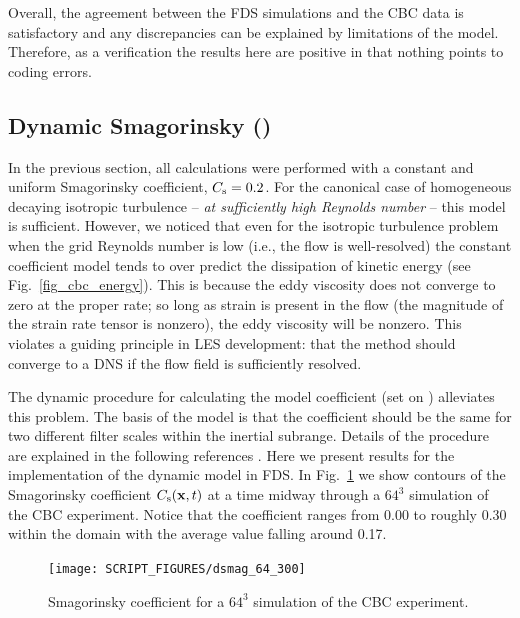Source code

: \documentclass[11pt]{book}
\begin{document}
Overall, the agreement between the FDS simulations and the CBC data is satisfactory and any discrepancies can be explained by limitations of the model.  Therefore, as a verification the results here are positive in that nothing points to coding errors.





\subsection{Dynamic Smagorinsky (\texorpdfstring{}{dsmag})}
\label{dynamic_smagorinsky_model}

In the previous section, all calculations were performed with a constant and uniform Smagorinsky coefficient, $C_{\rm s} = 0.2$.  For the canonical case of homogeneous decaying isotropic turbulence -- \emph{at sufficiently high Reynolds number} -- this model is sufficient.  However, we noticed that even for the isotropic turbulence problem when the grid Reynolds number is low (i.e., the flow is well-resolved) the constant coefficient model tends to over predict the dissipation of kinetic energy (see Fig.~\ref{fig_cbc_energy}).  This is because the eddy viscosity does not converge to zero at the proper rate; so long as strain is present in the flow (the magnitude of the strain rate tensor is nonzero), the eddy viscosity will be nonzero.  This violates a guiding principle in LES development: that the method should converge to a DNS if the flow field is sufficiently resolved.

The dynamic procedure for calculating the model coefficient (set  on ) alleviates this problem.  The basis of the model is that the coefficient should be the same for two different filter scales within the inertial subrange.  Details of the procedure are explained in the following references \cite{Germano:1991,PinoMartin:2000,Moin:1991,Lund:1997,FDS_Math_Guide}.  Here we present results for the implementation of the dynamic model in FDS.  In Fig.~\ref{fig_c_smag} we show contours of the Smagorinsky coefficient $C_{\rm s}(\mathbf{x},t)$ at a time midway through a $64^3$ simulation of the CBC experiment.  Notice that the coefficient ranges from 0.00 to roughly 0.30 within the domain with the average value falling around 0.17.

\begin{figure}[t]
\centering
\texttt{[image: SCRIPT\_FIGURES/dsmag\_64\_300]}
\caption[Dynamic Smagorinsky coefficient]{Smagorinsky coefficient for a $64^3$ simulation of the CBC experiment.}
\label{fig_c_smag}
\end{figure}
\end{document}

■ ■ ■ ■ ■ ■ ■

**TASK DESCRIPTION:** Please return the records above exactly as written, dropping every picture.

**EXERCISE RESULT:**
Source code

: \documentclass[11pt]{book}
\begin{document}
Overall, the agreement between the FDS simulations and the CBC data is satisfactory and any discrepancies can be explained by limitations of the model.  Therefore, as a verification the results here are positive in that nothing points to coding errors.





\subsection{Dynamic Smagorinsky (\texorpdfstring{}{dsmag})}
\label{dynamic_smagorinsky_model}

In the previous section, all calculations were performed with a constant and uniform Smagorinsky coefficient, $C_{\rm s} = 0.2$.  For the canonical case of homogeneous decaying isotropic turbulence -- \emph{at sufficiently high Reynolds number} -- this model is sufficient.  However, we noticed that even for the isotropic turbulence problem when the grid Reynolds number is low (i.e., the flow is well-resolved) the constant coefficient model tends to over predict the dissipation of kinetic energy (see Fig.~\ref{fig_cbc_energy}).  This is because the eddy viscosity does not converge to zero at the proper rate; so long as strain is present in the flow (the magnitude of the strain rate tensor is nonzero), the eddy viscosity will be nonzero.  This violates a guiding principle in LES development: that the method should converge to a DNS if the flow field is sufficiently resolved.

The dynamic procedure for calculating the model coefficient (set  on ) alleviates this problem.  The basis of the model is that the coefficient should be the same for two different filter scales within the inertial subrange.  Details of the procedure are explained in the following references \cite{Germano:1991,PinoMartin:2000,Moin:1991,Lund:1997,FDS_Math_Guide}.  Here we present results for the implementation of the dynamic model in FDS.  In Fig.~\ref{fig_c_smag} we show contours of the Smagorinsky coefficient $C_{\rm s}(\mathbf{x},t)$ at a time midway through a $64^3$ simulation of the CBC experiment.  Notice that the coefficient ranges from 0.00 to roughly 0.30 within the domain with the average value falling around 0.17.

\begin{figure}[t]
\centering
\texttt{[image: SCRIPT\_FIGURES/dsmag\_64\_300]}
\caption[Dynamic Smagorinsky coefficient]{Smagorinsky coefficient for a $64^3$ simulation of the CBC experiment.}
\label{fig_c_smag}
\end{figure}
\end{document}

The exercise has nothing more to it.